Earlier this year, just as Toy was finally turning a corner, Moran's leukemia came back for a third time.

"I'm like really? Give me a break! But you do what you have to do," said Moran.

She was set to get married in July, but because of the uncertainty of her health, the wedding was pushed up to May. She entered the hospital the next day and would remain there for the next several months.
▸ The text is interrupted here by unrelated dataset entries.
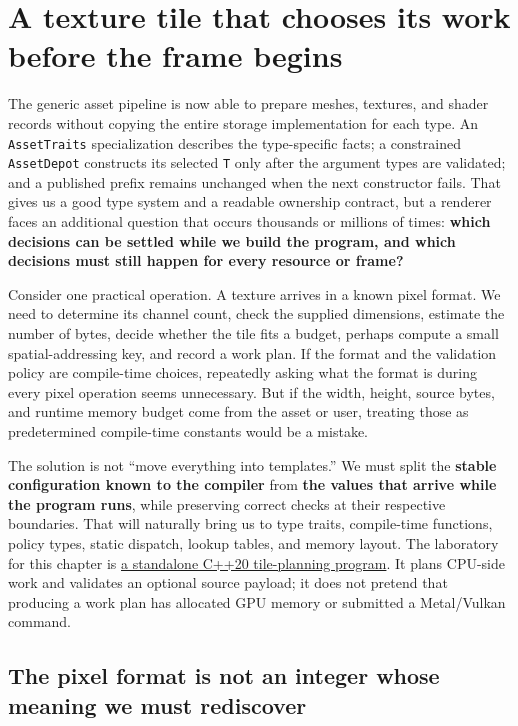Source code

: \section{A texture tile that chooses its work before the frame begins}\label{01-foundations-i-ch005-a-texture-tile-that-chooses-its-work-before-the-frame-begins}

The generic asset pipeline is now able to prepare meshes, textures, and shader records without copying the entire storage implementation for each type. An \texttt{AssetTraits} specialization describes the type-specific facts; a constrained \texttt{AssetDepot} constructs its selected \texttt{T} only after the argument types are validated; and a published prefix remains unchanged when the next constructor fails. That gives us a good type system and a readable ownership contract, but a renderer faces an additional question that occurs thousands or millions of times: \textbf{which decisions can be settled while we build the program, and which decisions must still happen for every resource or frame?}

Consider one practical operation. A texture arrives in a known pixel format. We need to determine its channel count, check the supplied dimensions, estimate the number of bytes, decide whether the tile fits a budget, perhaps compute a small spatial-addressing key, and record a work plan. If the format and the validation policy are compile-time choices, repeatedly asking what the format is during every pixel operation seems unnecessary. But if the width, height, source bytes, and runtime memory budget come from the asset or user, treating those as predetermined compile-time constants would be a mistake.

The solution is not ``move everything into templates.'' We must split the \textbf{stable configuration known to the compiler} from \textbf{the values that arrive while the program runs}, while preserving correct checks at their respective boundaries. That will naturally bring us to type traits, compile-time functions, policy types, static dispatch, lookup tables, and memory layout. The laboratory for this chapter is \hyperref[source-file-f5eb017280bb6b2ae6b1475d]{a standalone C++20 tile-planning program}. It plans CPU-side work and validates an optional source payload; it does not pretend that producing a work plan has allocated GPU memory or submitted a Metal/Vulkan command.

\subsection{The pixel format is not an integer whose meaning we must rediscover}\label{01-foundations-i-ch005-the-pixel-format-is-not-an-integer-whose-meaning-we-must-rediscover}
"She's amazing," her sister, Jodie, said. "She's the strongest person I know. Well, I don't know, it might be a tie between her and Ellen. But they're both the most amazing women, I've ever met in my life."

"For some reason we were put together," said Toy. "For a very important reason, it was to help one another and to understand what each of us were going through."

"They are the greatest coaches in the world," said Felicia Reid, a senior on the Kiski team that won their section championship this year for the first time in nearly a decade. "I look up to them in so many ways."

Both coaches are looking forward to many more successful seasons to come.

"I hope that we're both in the cure-all stage," Toy said, "and are balanced and are headed in a positive form."

"I hope to be back next season; I will be back next season," Moran added. "I just look forward to that so much."